* _Task item_
Restate word for word the lines of the entries below, starting with the line that holds "FoodCycle is a" and ending with the line that holds "By reducing food", and no others.

* _Data to process_
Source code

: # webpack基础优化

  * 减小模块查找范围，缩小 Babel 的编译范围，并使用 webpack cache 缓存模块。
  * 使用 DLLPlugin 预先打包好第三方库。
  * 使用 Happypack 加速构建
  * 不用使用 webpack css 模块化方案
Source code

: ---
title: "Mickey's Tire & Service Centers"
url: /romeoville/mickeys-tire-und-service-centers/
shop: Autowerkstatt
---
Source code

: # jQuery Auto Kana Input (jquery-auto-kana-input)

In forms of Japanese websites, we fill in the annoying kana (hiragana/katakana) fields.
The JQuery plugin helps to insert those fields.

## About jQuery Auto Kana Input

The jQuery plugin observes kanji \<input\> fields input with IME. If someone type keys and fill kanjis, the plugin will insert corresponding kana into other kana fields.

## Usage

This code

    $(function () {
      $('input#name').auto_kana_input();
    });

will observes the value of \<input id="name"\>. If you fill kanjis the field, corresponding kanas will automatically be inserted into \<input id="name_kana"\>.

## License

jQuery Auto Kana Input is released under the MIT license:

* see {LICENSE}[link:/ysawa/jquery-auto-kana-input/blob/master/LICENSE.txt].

* * *

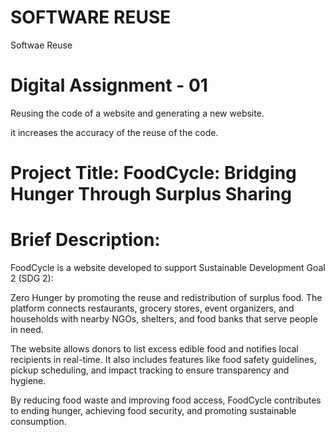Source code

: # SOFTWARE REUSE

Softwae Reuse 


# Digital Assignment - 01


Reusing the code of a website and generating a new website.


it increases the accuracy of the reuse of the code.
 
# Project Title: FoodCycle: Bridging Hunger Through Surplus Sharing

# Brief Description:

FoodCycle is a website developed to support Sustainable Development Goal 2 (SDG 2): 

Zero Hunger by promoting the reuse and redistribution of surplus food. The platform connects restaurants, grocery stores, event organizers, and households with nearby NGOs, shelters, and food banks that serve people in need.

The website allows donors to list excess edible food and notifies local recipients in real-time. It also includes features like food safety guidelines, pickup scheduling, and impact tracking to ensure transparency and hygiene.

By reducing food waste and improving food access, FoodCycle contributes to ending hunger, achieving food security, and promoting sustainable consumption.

* _Answer section_
FoodCycle is a website developed to support Sustainable Development Goal 2 (SDG 2): 

Zero Hunger by promoting the reuse and redistribution of surplus food. The platform connects restaurants, grocery stores, event organizers, and households with nearby NGOs, shelters, and food banks that serve people in need.

The website allows donors to list excess edible food and notifies local recipients in real-time. It also includes features like food safety guidelines, pickup scheduling, and impact tracking to ensure transparency and hygiene.

By reducing food waste and improving food access, FoodCycle contributes to ending hunger, achieving food security, and promoting sustainable consumption.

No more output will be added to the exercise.